Of course, next week someone might have shaken up my thinking a bit and I will form a different opinion. Such is life!


BTW, I would very much appreciate it if someone could point out the multitude of flaws in my thinking at any time. I would consider it a valuable lesson.


Hmm.... I agree with you--Karma is totally nonjudgemental. It has no preferences (Which I take to mean--a pig vs. a potato bug in my example will make no difference when it comes to Karma). And if you are trying to minimize the harm of killing a single insect--yes! You should think it is equivalent to a pig.

However, if you are killing a pig and thinking to yourself "it's just like killing a bug"...red flags. It's not. It's a kicking screaming breathing thing that is much, much closer to a human being on the relative scale than a potato bug. Which screws with your head, no doubt. It will, inevitably, cause you much more trauma and grief (AKA KARMA) than a potato bug. Even if you really have to do it to survive.

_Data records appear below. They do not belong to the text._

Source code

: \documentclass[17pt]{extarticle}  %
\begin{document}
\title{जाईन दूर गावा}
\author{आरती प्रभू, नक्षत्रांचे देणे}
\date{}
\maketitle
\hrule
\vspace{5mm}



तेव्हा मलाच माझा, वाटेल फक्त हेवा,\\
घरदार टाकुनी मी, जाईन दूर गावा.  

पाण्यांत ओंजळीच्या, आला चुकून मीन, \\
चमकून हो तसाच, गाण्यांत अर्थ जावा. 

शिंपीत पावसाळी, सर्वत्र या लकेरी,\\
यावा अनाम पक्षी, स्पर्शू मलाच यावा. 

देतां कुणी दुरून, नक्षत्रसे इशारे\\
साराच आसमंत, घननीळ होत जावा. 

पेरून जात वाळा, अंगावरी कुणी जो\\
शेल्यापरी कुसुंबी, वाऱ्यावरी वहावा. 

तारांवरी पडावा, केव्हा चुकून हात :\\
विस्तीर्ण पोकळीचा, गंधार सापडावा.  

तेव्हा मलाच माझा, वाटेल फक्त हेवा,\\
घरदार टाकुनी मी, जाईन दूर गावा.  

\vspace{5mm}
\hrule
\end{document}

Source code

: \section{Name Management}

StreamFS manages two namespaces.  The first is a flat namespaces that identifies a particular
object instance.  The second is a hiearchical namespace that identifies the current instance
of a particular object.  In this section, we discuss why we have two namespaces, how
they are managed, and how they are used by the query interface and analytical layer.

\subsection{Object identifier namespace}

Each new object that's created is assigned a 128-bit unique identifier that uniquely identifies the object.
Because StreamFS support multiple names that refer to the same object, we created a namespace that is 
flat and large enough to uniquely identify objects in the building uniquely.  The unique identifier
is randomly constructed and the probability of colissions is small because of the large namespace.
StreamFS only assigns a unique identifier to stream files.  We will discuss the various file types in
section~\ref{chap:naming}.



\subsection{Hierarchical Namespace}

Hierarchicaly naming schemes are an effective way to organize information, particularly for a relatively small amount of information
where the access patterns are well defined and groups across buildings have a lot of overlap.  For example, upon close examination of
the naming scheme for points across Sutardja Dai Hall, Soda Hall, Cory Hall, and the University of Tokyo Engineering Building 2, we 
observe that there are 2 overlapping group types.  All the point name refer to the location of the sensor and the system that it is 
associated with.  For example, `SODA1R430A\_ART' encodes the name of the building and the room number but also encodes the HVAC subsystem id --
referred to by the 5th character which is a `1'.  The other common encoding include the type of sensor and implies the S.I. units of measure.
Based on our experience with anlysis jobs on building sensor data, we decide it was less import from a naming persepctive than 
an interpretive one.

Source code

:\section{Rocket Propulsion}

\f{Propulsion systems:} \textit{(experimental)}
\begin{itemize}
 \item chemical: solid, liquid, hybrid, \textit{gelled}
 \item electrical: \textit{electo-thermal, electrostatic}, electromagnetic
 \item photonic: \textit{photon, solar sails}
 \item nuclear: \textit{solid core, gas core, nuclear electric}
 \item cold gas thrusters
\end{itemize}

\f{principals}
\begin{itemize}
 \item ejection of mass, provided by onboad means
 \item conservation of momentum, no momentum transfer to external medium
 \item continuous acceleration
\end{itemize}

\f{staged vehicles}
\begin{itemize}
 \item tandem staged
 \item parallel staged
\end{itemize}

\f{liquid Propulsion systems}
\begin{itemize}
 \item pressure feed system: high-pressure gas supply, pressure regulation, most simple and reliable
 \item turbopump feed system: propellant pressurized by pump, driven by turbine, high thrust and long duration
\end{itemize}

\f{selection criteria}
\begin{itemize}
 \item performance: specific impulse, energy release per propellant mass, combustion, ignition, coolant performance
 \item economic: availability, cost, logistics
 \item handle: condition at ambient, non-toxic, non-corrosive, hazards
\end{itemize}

This is nothing Buddhist, it's just my personal opinion from being present during a pig slaughtering. :/


As for causes being effects, in what way do you mean? I mean, whatever you were contemplating isn't necessarily something we've all realized on here! It sounds interesting. If you mean all causes are actually the effects of past causes, and all effects are causes of future effects, then yes that seems clear...but I have the feeling you mean it more nondually.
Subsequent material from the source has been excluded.